On Appreciating Small Wins
I felt I deserved a crown the first time I cooked beans and it wasn’t salty.
Hey!
I actually mean ‘hey’.
Can you tell the difference?
I remember when I would turn to the last pages of newspapers to spot differences between two similar images, do crossword puzzles or find the values of a variable in the math quiz section. For someone like me, I would say those were fun times(I’m not suggesting I’m smart by the way 😭). Whenever one of my sisters discovered that I beat her to it, she was always furious😂 but I was the newspaper collector, and most times I would wait until our father was done reading so I’d snatch them up and settle into my leisure hour properly.
…I’m not telling stories about newspapers today.
Let me not confuse you. I’m not exactly excited. I’m not exactly sad either.
January is only up to a hundred days for people earning income. After spending your salary plus savings to do Detty December, January will definitely feel slow to you. For people that are jobless (who is calling my name?), January is just like every other month. It doesn’t fly, it doesn’t crawl. It’s just...there. January of 2023 is coming to an end and I can’t help but ask myself what I have achieved this year. Is it too early? Maybe. But the presshur is getting wesser and wesser! Thinking about how old I’ll be this year is giving me pre-traumatic stress disorder even though I know that as a baby girl, my age is timeless.
Someone—possibly a motivational speaker, once said that the reason why we always beat ourselves up so much for not accomplishing certain tasks or reaching a set goal might be because we don’t appreciate small wins. We don’t really pay attention to the little steps, the little efforts. That our eyes are only fixed on the bigger picture. I am appreciating my small wins oh and I don’t really blame myself a lot these days. I mean, I felt I deserved a crown when I cooked beans that were not salty for the first time.
You know that feeling you get after washing clothes you’ve piled up for a month? When you misplace something in your room and you end up cleaning the whole place just to find it? Let’s not forget this crucial one: When you make pap or custard successfully. You feel like there’s nothing you can’t do on God’s green earth.
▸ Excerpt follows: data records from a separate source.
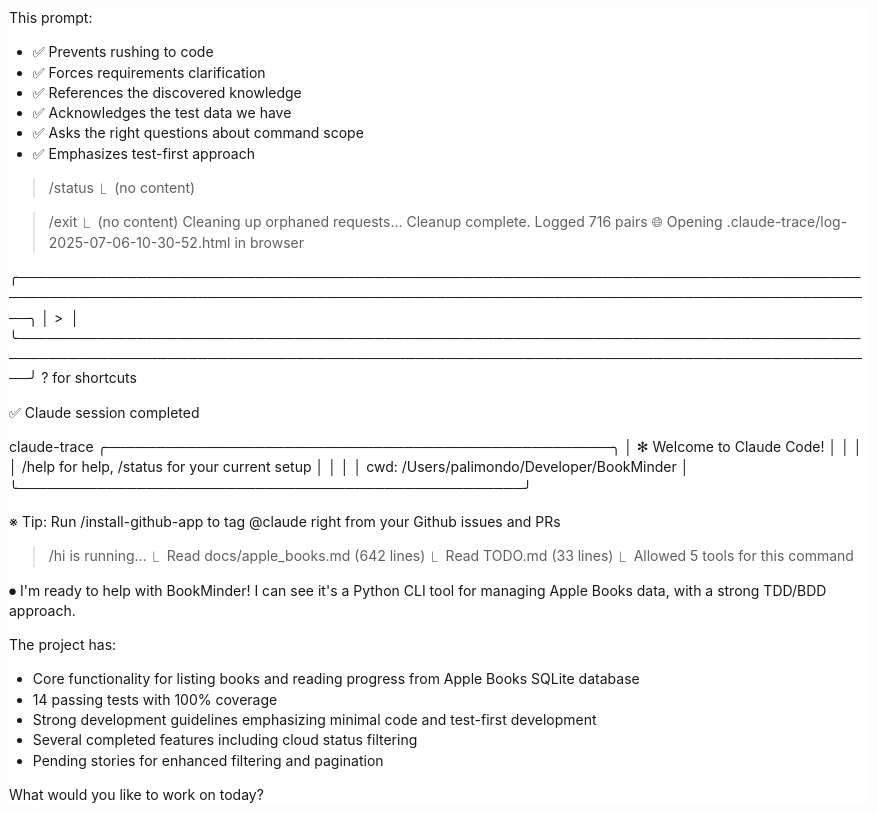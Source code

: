   This prompt:
  - ✅ Prevents rushing to code
  - ✅ Forces requirements clarification
  - ✅ References the discovered knowledge
  - ✅ Acknowledges the test data we have
  - ✅ Asks the right questions about command scope
  - ✅ Emphasizes test-first approach

> /status 
  ⎿  (no content)

> /exit 
  ⎿  (no content)
Cleaning up orphaned requests...
Cleanup complete. Logged 716 pairs
🌐 Opening .claude-trace/log-2025-07-06-10-30-52.html in browser

╭─────────────────────────────────────────────────────────────────────────────────────────────────────────────────────────────────────────────────────────────────────────────╮
│ >                                                                                                                                                                           │
╰─────────────────────────────────────────────────────────────────────────────────────────────────────────────────────────────────────────────────────────────────────────────╯
  ? for shortcuts



✅ Claude session completed

claude-trace
╭───────────────────────────────────────────────────╮
│ ✻ Welcome to Claude Code!                         │
│                                                   │
│   /help for help, /status for your current setup  │
│                                                   │
│   cwd: /Users/palimondo/Developer/BookMinder      │
╰───────────────────────────────────────────────────╯


 ※ Tip: Run /install-github-app to tag @claude right from your Github issues and PRs

> /hi is running… 
  ⎿  Read docs/apple_books.md (642 lines)
  ⎿  Read TODO.md (33 lines)
  ⎿  Allowed 5 tools for this command

⏺ I'm ready to help with BookMinder! I can see it's a Python CLI tool for managing Apple Books data, with a strong TDD/BDD approach.

  The project has:
  - Core functionality for listing books and reading progress from Apple Books SQLite database
  - 14 passing tests with 100% coverage
  - Strong development guidelines emphasizing minimal code and test-first development
  - Several completed features including cloud status filtering
  - Pending stories for enhanced filtering and pagination

  What would you like to work on today?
But do you think rich people have this mentality? Will they bother with washing clothes or making pap themselves? Is it only people like us that feel this way? 🤧
Watching movies feels like a sin because why would I sit through a two-hour film when I can use that time to do nothing? Nothing, because if I don’t watch the movie, I probably won’t do anything at the time anyway so who am I deceiving? 😂 I watched six episodes of Alchemy of Souls this week—the first season because I’m always late to the party. As someone who is a lover of k-drama, I’m disappointed in myself. I watched it without feeling like I was wasting my time. Hopefully, I finish the season over the weekend. There’s only so much one can do and the fact that I wake up every day is already a huge feat. I cannot kill myself.
The pressure that is building up is not from a place of toxic societal influence or self-negation. It’s from a good place—from a place of self-improvement because I count my achievements that might seem little or insignificant to others. It doesn’t mean I do not aim high. To overthink the future is to disregard the present because why are you running? Where are you running to? You should learn to enjoy the journey even when you are not sure of the destination sometimes. It is actually what you do today that matters—even if you end up only watching movies 😏
I don’t mean to come off all philosophical but I can’t help it today. I’m going to make custard, let’s hope I do it right so I can count it among my wins this week.
P.S: I should take time management courses.